──────── SUPPLIED MATERIAL

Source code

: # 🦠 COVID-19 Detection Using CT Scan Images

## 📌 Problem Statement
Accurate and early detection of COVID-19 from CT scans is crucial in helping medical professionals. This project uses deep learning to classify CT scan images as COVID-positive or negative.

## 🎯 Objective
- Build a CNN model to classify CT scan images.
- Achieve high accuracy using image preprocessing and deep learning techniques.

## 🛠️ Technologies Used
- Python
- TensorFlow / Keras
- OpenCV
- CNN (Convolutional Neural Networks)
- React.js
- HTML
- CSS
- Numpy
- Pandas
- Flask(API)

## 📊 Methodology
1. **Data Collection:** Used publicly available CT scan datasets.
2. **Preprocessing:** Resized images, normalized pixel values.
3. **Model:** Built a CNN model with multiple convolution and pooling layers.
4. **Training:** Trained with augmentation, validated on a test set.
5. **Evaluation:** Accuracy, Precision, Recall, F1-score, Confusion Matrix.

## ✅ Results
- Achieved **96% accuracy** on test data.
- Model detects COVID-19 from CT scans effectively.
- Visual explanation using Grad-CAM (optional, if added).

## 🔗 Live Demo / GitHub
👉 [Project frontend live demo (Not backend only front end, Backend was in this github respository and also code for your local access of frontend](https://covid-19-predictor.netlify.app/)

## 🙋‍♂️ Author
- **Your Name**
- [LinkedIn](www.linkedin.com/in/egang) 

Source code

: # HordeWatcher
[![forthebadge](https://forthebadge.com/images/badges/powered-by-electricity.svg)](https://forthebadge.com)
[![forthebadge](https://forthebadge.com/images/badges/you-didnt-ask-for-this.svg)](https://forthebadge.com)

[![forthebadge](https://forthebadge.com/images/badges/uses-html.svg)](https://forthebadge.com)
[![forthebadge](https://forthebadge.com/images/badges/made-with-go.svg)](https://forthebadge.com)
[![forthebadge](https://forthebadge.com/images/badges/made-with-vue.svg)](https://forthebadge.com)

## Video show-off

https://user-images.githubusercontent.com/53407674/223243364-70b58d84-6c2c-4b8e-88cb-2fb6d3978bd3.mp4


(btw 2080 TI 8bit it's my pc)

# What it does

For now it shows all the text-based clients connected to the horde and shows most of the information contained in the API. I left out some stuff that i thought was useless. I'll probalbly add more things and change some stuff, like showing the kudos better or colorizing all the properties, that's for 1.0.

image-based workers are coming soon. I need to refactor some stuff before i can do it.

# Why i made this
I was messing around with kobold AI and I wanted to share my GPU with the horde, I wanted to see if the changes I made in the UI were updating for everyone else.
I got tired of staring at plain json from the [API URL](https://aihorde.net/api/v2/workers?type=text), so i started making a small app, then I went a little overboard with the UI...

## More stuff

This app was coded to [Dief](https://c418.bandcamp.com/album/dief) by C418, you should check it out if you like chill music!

────────────────

- _ASSIGNMENT_
Could you copy each line in the listing above that includes the word "deep"?

- _RESPONSE BELOW_
Accurate and early detection of COVID-19 from CT scans is crucial in helping medical professionals. This project uses deep learning to classify CT scan images as COVID-positive or negative.
- Achieve high accuracy using image preprocessing and deep learning techniques.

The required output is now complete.